The Islamist terrorists who are committing these atrocities in the name of religion make the Romans who persecuted Christians in ancient times look like 18th- century European philosophes. Eventually Rome converted to the powerful message brought by Christians — one that promised peace to the world through the salvation of Christ. These Islamist terrorists are not open to reason or conversion to the Christian message of “love thy neighbor.” These fanatical Islamists seek to impose their beliefs through the sword by bringing death to the infidel unless their narrow interpretation of the Koran is accepted.

The Westgate Horror

The Westgate shopping mall proved an easy target for an Islamist gunman who shot Westerners on sight and rounded up natives suspected of being Christians. When dozens of militants wearing black turbans entered the upscale shopping mall frequented by Westerners and wealthy Kenyans, the terrorist began firing assault rifles and throwing grenades. Victims included six British citizens as well as others from France, Canada, the Netherlands, Australia, Peru, India, Ghana, South Africa and China.

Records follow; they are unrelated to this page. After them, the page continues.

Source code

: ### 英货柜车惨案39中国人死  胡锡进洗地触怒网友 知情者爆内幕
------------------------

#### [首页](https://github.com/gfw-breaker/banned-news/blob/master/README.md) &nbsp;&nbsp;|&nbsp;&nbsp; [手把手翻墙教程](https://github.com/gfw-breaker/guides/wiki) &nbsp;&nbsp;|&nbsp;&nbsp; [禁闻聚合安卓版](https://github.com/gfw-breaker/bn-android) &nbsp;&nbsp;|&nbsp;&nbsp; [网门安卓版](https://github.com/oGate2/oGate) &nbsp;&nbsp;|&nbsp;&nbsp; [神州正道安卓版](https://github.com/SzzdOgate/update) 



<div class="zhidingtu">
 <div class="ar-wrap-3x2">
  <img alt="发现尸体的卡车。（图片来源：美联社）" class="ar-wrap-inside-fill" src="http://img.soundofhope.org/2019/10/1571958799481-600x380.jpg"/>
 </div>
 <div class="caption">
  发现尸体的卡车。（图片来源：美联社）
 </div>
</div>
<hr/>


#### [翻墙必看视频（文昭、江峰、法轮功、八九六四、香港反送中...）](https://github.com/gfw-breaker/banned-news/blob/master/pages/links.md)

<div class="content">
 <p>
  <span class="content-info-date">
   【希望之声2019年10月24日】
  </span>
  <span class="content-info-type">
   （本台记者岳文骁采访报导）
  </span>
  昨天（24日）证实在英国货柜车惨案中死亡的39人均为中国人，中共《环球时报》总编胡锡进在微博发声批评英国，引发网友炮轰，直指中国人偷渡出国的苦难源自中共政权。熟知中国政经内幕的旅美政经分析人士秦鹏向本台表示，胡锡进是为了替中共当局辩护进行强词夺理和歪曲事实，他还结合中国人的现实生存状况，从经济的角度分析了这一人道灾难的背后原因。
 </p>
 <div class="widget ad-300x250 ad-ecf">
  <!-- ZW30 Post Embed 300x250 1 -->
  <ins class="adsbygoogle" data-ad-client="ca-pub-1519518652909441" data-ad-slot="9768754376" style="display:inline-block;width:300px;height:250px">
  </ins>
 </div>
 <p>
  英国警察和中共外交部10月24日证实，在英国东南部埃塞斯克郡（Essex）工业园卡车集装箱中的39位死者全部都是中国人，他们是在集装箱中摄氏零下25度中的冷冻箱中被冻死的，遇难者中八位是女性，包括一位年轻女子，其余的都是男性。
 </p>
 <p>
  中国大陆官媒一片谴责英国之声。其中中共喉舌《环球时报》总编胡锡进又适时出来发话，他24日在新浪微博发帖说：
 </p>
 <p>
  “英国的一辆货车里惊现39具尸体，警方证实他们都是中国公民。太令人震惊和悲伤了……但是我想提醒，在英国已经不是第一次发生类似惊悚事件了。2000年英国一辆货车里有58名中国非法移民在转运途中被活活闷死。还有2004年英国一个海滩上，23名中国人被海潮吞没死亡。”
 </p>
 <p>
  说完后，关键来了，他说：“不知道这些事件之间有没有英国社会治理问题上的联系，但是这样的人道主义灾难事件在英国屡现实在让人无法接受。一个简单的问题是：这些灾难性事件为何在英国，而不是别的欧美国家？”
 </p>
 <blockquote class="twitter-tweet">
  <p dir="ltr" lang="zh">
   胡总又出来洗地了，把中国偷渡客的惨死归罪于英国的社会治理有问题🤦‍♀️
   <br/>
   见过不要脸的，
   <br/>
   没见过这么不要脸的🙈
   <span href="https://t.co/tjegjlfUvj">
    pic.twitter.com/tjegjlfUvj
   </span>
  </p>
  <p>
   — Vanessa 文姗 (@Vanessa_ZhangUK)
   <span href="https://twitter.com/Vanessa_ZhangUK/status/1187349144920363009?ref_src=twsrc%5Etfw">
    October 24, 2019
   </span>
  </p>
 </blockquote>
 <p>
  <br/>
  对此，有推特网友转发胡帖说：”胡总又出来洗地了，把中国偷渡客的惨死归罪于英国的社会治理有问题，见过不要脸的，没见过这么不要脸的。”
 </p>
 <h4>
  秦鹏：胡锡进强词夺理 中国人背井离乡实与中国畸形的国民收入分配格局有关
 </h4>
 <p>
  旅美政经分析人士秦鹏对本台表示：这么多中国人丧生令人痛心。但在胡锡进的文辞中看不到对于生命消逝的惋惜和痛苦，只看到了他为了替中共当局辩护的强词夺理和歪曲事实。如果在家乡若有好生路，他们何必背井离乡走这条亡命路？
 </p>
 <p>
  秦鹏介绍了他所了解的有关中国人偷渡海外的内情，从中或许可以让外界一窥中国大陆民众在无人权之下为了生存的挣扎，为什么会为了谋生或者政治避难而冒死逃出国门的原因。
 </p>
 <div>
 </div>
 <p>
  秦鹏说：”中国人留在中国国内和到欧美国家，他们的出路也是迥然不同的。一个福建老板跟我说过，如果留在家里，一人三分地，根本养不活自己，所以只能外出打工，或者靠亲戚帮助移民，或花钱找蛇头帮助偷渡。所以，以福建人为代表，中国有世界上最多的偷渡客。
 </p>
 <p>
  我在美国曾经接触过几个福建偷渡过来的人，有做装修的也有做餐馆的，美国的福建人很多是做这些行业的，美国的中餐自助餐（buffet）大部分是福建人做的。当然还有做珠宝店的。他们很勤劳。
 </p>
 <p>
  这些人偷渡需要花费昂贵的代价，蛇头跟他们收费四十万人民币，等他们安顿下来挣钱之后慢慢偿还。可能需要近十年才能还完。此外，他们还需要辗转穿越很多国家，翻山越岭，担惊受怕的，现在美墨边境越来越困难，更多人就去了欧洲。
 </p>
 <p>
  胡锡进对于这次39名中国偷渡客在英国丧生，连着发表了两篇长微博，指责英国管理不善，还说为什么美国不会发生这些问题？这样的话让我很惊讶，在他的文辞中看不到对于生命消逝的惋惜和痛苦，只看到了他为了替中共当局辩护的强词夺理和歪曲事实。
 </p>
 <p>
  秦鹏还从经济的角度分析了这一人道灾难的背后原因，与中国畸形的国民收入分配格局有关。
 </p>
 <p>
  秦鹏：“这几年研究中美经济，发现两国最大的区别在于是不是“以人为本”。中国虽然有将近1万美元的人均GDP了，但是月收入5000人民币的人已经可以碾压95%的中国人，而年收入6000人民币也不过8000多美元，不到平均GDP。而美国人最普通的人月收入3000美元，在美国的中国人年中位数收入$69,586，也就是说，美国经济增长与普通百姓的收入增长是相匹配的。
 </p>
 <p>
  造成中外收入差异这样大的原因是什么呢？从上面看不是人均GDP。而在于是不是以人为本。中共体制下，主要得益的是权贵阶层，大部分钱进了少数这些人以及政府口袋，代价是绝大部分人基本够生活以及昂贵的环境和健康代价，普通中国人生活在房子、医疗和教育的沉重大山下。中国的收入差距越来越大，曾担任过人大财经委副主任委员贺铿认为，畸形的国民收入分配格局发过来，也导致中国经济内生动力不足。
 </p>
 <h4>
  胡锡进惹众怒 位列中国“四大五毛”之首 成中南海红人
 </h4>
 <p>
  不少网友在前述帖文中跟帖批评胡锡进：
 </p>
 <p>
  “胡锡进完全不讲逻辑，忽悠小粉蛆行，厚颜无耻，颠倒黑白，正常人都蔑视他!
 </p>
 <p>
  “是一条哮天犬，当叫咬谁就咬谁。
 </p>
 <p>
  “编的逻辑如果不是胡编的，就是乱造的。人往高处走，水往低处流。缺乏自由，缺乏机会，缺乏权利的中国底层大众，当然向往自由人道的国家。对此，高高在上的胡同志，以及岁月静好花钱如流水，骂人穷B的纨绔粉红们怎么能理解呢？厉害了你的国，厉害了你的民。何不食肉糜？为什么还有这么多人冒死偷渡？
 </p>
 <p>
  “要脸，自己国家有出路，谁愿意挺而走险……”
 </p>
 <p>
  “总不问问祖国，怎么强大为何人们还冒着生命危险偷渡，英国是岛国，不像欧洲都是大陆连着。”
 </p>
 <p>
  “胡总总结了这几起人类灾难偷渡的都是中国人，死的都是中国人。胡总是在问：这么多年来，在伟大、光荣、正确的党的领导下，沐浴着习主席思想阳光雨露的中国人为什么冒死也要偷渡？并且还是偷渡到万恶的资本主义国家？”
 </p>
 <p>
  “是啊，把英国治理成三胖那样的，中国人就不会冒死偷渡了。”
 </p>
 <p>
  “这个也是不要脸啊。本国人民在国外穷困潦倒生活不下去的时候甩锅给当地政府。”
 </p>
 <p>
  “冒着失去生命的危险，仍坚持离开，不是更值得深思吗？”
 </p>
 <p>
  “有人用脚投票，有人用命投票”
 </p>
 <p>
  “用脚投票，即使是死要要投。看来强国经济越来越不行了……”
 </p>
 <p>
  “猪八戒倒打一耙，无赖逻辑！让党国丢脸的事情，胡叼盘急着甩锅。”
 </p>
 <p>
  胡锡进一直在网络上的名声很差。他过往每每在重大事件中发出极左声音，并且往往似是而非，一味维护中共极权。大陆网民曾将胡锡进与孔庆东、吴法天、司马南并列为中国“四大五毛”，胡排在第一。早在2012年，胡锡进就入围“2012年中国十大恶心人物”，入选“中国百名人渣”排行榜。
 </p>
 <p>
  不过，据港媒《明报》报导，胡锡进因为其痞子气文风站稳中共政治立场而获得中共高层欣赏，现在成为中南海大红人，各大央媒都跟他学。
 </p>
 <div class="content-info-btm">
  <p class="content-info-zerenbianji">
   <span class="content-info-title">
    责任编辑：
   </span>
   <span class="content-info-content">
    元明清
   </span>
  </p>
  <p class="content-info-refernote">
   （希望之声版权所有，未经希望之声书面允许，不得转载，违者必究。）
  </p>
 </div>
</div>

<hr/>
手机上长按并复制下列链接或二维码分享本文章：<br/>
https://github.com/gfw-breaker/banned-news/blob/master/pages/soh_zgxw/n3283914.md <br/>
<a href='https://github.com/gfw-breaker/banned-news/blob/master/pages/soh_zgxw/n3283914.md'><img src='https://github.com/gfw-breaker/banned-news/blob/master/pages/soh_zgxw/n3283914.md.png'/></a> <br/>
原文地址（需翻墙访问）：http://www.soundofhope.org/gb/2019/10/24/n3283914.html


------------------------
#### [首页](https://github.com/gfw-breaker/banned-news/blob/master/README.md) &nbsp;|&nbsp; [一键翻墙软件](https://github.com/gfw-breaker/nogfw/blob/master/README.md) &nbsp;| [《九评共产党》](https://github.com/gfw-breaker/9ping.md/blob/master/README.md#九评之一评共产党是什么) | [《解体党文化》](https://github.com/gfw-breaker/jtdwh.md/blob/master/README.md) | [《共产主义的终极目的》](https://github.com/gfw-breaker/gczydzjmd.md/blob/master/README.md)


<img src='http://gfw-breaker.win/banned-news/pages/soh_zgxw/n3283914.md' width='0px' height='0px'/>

Witnesses said that the gunman asked shoppers held hostage questions about Islam. Merely stating that one was a Muslim wasn’t enough. Terrorists demanded that those who claimed the faith recite verses from the Koran or name the Prophet Mohammed’s mother. Those who passed the test were allowed to walk away, while those who could not were summarily executed, children among them. One witness described her experience to the press this way: “I saw people being shot all around me, some with blood pouring from bad wounds. I was just praying, ‘God, keep me alive’ and that my day hadn’t come.”

A Pattern of Violence

The Westgate attack caught the world’s attention, but behind the headlines were two years of previous incidents of violence in Kenya and across the region that drew little attention in the West. From late 2010 through 2013 at least 15 attacks were launched against Christians, killing 105 people and injuring hundreds of others.

Kenya is 80 percent Christian. Muslims form the majority in some areas. In these areas Christians suffer from discrimination as individuals and businesses. Muslims seek to Islamize these regions, and the new Kenyan constitution allows them their own (Kadhi) courts to adjudicate matters such as divorce and inheritance.

The attacks on Christians revealed a brutality that frightened and shocked the people of Kenya, who remember the horrors of the Mau Mau uprising in the 1960s. Terrorists have targeted priests, teachers, youth and women. Grenades have been tossed into churches during services, missionaries abducted and raped, pastors assassinated, and Christian schools and churches burned to the ground.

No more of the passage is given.